Could you attach a testcase to reproduce it?

I managed to reduce it but it is not 100% reliable.

To reproduce via Grizzly Replay:

$ pip install fuzzfetch grizzly-framework
$ python -m fuzzfetch -d --fuzzing -n firefox
$ python -m grizzly.replay ./firefox/firefox testcase.html --repeat 20

Thank you. It seems that this is a bug around navigation.

Verified bug as reproducible on mozilla-central 20230131042526-3479f77e7402.
Unable to bisect testcase (Testcase reproduces on start build!):

Start: 4bff0b888cd9a91b7cb4dc3d35951160e39aa0ae (20220201093942)
End: f49e8eca9e344e5d8b9a5e67ff5859ba3afc3a4d (20221127212619)
BuildFlags: BuildFlags(asan=False, tsan=False, debug=True, fuzzing=True, coverage=False, valgrind=False, no_opt=False, fuzzilli=False, nyx=False)

The assertion looks pretty bogus to me, since later we'd just return early
https://searchfox.org/mozilla-central/rev/8e9b4484408154b80d7ede9e1b035819fda48fd2/docshell/base/nsDocShell.cpp#9274-9275

We'd return early anyhow later in nsDocShell::InternalLoad.
The patch is based on code inspection. If one is closing the window while printing, we could get to this state, among other cases.

https://hg.mozilla.org/mozilla-central/rev/6476bcc7076f

Verified bug as fixed on rev mozilla-central 20230131210346-351f3b41f9fb.
Removing bugmon keyword as no further action possible. Please review the bug and re-add the keyword for further analysis.

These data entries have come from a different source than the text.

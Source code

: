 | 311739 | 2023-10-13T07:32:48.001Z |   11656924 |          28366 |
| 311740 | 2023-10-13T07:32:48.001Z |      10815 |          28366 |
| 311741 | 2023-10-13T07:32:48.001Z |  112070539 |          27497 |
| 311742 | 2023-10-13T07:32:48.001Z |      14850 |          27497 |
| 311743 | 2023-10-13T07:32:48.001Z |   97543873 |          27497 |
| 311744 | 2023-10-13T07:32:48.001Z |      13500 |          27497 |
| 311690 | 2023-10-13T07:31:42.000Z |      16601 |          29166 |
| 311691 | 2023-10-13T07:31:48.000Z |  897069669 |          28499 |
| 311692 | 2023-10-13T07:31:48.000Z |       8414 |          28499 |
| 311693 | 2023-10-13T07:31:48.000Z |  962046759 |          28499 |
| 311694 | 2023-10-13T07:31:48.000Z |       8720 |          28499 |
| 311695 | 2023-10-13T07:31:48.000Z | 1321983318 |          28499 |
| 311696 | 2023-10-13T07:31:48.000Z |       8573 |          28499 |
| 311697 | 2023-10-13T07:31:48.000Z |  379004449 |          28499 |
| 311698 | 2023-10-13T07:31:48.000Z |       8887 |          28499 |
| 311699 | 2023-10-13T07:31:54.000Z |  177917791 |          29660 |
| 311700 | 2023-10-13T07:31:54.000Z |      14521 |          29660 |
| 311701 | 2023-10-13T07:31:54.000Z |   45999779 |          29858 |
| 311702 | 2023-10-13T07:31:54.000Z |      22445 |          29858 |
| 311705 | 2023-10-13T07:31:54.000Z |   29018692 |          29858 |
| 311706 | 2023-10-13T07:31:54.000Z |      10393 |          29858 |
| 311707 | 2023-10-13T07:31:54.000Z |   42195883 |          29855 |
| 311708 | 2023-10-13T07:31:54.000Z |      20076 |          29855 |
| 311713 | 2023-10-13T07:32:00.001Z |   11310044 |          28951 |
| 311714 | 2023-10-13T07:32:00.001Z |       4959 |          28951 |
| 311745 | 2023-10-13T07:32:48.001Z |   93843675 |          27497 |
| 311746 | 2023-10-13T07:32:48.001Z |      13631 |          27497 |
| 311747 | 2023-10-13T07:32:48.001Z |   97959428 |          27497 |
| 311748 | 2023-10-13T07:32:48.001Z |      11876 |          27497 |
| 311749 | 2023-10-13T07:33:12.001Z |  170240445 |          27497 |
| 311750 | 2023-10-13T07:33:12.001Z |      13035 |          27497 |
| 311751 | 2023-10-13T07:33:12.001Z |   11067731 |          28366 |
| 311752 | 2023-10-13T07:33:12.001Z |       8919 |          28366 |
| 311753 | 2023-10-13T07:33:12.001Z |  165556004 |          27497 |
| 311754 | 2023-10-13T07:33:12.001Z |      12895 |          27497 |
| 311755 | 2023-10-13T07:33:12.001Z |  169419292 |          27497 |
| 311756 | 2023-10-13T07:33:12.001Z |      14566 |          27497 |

The patch landed in nightly and beta is affected.
:smaug, is this bug important enough to require an uplift?

• If yes, please nominate the patch for beta approval.
• If no, please set status-firefox110 to wontfix.

For more information, please visit auto_nag documentation.

Not important. We'd return early later in the code.